A senryu is a three-line poem in haiku's 5-7-5 shape that observes human nature instead of the natural world — usually with a smirk.

Take a haiku's container — three short lines, up to 5-7-5 syllables — and point it at people instead of plum blossoms: that's senryu, named for the 18th-century Japanese poet Karai Senryū, who collected thousands of them. No season word required, no reverence either. The subjects are vanity, office life, marriage, love's small embarrassments — humanity caught in the act of being itself.

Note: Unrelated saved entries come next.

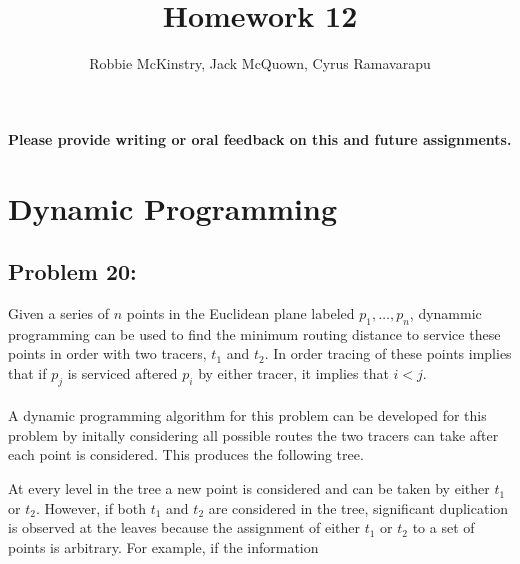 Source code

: \documentclass[12pt]{article}
\begin{document}
\title{Homework 12}
\author{Robbie McKinstry, Jack McQuown, Cyrus Ramavarapu}
\renewcommand{\today}{30 September 2016}
\renewcommand{\baselinestretch}{1.5}
\maketitle

\textbf{Please provide writing or oral feedback on this and future assignments.}

\section*{Dynamic Programming}
\subsection*{Problem 20: }
Given a series of $n$ points in the Euclidean plane labeled
$p_1,\dots,p_n$, dynammic programming can be used to find the 
minimum routing distance to service these points in order
with two tracers, $t_1$ and $t_2$.  In order tracing of these points
implies that if $p_j$ is serviced aftered $p_i$ by either tracer, it 
implies that $i<j$.\\\\
A dynamic programming algorithm for this problem can be
developed for this problem by initally considering all possible
routes the two tracers can take after each point is considered. 
This produces the following tree.
\begin{center}
\end{center} 
At every level in the tree a new point is considered and can be
taken by either $t_1$ or $t_2$.  However, if both $t_1$ and $t_2$
are considered in the tree, significant duplication is observed
at the leaves because the assignment of either $t_1$ or $t_2$ to
a set of points is arbitrary.  For example, if the information
\end{document}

If a haiku bows to the cherry blossom, a senryu notices you photographing it for your followers. The form lives or dies by the wince of recognition: the best ones describe a behavior so precisely that the reader laughs before deciding whether to be offended. Modern 'work haiku' and 'parenting haiku' circulating online are almost all, technically, senryu.

Structure of a senryu

  • Three lines, up to 5-7-5 syllables — the same container as haiku
  • Subject: human behavior, foibles, and relationships
  • No season word required; humor and irony welcome
  • The punch usually lands in the last line

How to write a senryu

  1. Eavesdrop on yourself: note one small, true human moment from today.
  2. Show the behavior, never the judgment — the reader supplies the laugh.
  3. Keep the haiku discipline: concrete detail, present tense, no explaining.
  4. Test it on a friend; a good senryu earns a wince of recognition.

2 senryu examples

Classic and original senryu poems, free to read in full.

Common questions

What is a senryu?

A three-line poem in the haiku's 5-7-5 shape, focused on human nature — humor, irony, office life, love — rather than the natural world.

What is the difference between a haiku and a senryu?

Subject and tone. Haiku turn outward to nature and the seasons; senryu turn inward to people, usually with a wink. The syllable shape is the same.